EDP Renewables North America has withdrawn its application with Oregon siting authorities to build the controversial Antelope Ridge wind farm near La Grande, citing poor market conditions.
The proposed 300 megawatt project comprised some 160 turbines in the rolling mountains above the Grande Ronde Valley, about 10 miles southeast of La Grande. It was highly controversial, dividing residents of Union County. A majority of Union County residents – 52 percent – voted against siting the wind farm in 2010, though the vote was only advisory. Opponents cited wildlife and other environmental concerns, coupled with the visual impact on one of Oregon’s most scenic valleys. Other residents supported the project because of potential tax revenues and employment prospects.
Sam Littlefield, EDP’s project manager for Antelope Ridge, said the withdrawal was “100 percent a business decision.” The company faced a considerable investment to proceed with its site certificate, and didn’t see a clear path to sell the power at this point.
”It’s a level of investment that’s not justified at this time,” Littlefield said. “There’s no active procurement in Oregon or Washington that this project would have been eligible for.”
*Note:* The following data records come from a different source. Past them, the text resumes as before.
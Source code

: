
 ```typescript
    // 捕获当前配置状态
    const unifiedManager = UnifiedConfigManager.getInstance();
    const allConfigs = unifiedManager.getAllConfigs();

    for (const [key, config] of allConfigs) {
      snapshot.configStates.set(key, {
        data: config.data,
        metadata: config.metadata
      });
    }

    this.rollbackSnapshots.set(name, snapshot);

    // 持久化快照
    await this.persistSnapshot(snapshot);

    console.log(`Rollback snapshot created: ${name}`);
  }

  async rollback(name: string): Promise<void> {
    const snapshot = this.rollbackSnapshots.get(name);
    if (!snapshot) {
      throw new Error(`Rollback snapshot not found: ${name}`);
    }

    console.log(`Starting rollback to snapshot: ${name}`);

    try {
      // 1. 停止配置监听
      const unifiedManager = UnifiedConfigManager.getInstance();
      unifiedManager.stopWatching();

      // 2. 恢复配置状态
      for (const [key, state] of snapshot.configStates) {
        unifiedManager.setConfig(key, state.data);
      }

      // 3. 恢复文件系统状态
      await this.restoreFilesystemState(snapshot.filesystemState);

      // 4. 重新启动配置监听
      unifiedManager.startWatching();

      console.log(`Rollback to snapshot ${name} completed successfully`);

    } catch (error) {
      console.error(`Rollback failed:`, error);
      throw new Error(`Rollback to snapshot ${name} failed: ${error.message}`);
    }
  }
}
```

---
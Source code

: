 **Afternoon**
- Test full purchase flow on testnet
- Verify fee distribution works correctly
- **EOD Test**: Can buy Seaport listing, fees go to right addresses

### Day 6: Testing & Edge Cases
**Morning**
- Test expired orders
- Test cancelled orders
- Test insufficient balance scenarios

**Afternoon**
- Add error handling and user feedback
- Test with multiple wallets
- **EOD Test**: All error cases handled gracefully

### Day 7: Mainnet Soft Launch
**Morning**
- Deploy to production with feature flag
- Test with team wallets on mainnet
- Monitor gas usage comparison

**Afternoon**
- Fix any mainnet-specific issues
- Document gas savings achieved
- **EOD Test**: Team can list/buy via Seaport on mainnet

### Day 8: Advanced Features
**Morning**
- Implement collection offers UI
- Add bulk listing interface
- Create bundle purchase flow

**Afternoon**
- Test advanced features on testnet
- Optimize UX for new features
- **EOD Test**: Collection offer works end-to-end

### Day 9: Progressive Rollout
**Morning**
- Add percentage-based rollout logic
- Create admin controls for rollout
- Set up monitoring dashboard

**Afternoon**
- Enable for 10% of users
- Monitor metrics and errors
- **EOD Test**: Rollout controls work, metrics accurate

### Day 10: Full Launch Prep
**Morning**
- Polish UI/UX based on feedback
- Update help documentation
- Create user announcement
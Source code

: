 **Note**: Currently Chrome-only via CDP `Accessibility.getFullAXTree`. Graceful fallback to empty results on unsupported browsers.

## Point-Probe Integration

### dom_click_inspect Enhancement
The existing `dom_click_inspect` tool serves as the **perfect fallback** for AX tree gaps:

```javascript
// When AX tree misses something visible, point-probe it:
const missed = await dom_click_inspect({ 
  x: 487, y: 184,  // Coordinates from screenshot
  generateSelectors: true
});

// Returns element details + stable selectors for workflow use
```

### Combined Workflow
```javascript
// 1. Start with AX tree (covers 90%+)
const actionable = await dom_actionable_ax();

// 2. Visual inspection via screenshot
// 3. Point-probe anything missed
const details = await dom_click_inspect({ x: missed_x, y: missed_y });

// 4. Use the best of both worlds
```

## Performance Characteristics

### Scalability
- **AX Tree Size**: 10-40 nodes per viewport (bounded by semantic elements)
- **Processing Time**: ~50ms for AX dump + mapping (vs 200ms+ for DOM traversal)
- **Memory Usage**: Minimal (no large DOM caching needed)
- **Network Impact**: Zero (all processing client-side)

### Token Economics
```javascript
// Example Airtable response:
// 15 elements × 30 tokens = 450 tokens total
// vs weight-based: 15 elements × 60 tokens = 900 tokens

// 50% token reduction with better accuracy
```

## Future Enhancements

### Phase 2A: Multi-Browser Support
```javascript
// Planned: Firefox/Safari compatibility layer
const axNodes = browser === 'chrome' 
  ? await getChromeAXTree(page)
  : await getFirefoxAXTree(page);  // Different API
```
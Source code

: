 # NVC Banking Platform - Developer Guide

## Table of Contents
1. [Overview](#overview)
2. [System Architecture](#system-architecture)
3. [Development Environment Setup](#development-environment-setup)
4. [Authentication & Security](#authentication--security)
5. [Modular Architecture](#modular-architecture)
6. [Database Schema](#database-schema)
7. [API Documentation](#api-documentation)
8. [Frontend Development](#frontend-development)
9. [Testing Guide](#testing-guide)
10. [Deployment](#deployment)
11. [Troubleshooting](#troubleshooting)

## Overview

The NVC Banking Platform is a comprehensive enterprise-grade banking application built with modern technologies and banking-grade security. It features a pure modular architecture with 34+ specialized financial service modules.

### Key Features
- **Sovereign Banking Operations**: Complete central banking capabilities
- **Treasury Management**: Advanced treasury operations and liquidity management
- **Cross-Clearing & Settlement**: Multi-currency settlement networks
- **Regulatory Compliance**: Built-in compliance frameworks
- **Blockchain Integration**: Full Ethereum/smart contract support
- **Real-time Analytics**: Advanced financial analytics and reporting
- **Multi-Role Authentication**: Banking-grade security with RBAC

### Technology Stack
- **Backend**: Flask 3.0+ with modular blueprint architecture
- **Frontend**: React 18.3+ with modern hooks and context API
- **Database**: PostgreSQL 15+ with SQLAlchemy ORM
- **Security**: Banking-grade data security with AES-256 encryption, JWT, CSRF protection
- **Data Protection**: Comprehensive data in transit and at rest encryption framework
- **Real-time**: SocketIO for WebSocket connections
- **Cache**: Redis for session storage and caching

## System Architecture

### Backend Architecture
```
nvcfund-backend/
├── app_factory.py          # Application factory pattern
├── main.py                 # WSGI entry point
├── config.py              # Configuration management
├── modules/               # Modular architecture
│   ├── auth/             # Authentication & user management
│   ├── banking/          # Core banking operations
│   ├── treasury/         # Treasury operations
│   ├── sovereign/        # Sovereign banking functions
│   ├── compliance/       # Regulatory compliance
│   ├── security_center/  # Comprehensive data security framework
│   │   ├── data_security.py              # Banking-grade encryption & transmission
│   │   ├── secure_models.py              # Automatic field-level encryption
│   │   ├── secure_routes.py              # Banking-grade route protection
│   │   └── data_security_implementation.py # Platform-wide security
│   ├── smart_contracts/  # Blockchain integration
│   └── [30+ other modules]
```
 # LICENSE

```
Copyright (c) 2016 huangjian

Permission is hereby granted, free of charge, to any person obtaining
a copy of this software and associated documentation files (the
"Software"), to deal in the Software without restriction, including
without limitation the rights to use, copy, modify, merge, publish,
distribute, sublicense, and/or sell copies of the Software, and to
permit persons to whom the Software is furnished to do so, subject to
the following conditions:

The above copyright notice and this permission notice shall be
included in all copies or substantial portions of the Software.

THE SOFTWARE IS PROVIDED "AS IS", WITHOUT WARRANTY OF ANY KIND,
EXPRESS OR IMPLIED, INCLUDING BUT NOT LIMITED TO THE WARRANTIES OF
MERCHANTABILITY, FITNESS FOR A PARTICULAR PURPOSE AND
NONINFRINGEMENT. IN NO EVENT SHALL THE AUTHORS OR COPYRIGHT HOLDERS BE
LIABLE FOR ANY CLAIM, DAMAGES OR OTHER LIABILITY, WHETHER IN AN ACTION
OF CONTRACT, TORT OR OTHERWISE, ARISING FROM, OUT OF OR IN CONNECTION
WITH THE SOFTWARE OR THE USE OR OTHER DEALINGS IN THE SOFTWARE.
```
The wind farm boom that Oregon was experiencing as recently as 2011 has died down because of a change in California’s rules that makes it hard to export wind power to that state, formerly the biggest customer for Northwest renewables. Utilities in the Northwest are still building, though most are in good shape to meet upcoming requirements under Oregon and Washington’s renewable energy mandates.
Littlefield said EDP participated in the competitive bidding process for new renewable resources that Portland General Electric completed this summer, but Antelope Ridge wasn’t selected. He said the project could come back and rejoin permitting efforts when demand recovers.
Renewable energy advocates point to the slated closure of several large coal plants in the region, and say they hope some portion of that generation can be replaced with renewable power.
Jed Farmer, chair of the Friends of the Grande Ronde Valley, said his members were pleased with EDP’s decision to halt permitting on Antelope Ridge, but conscious the project could be resuscitated if the market improves or EDP sells the rights to develop the project.
“We’re not completely against wind power, but this location is unique and it didn’t make sense for it to go in here,” Farmer said. “My understanding is that it could come back, but they’d have to start from the beginning.”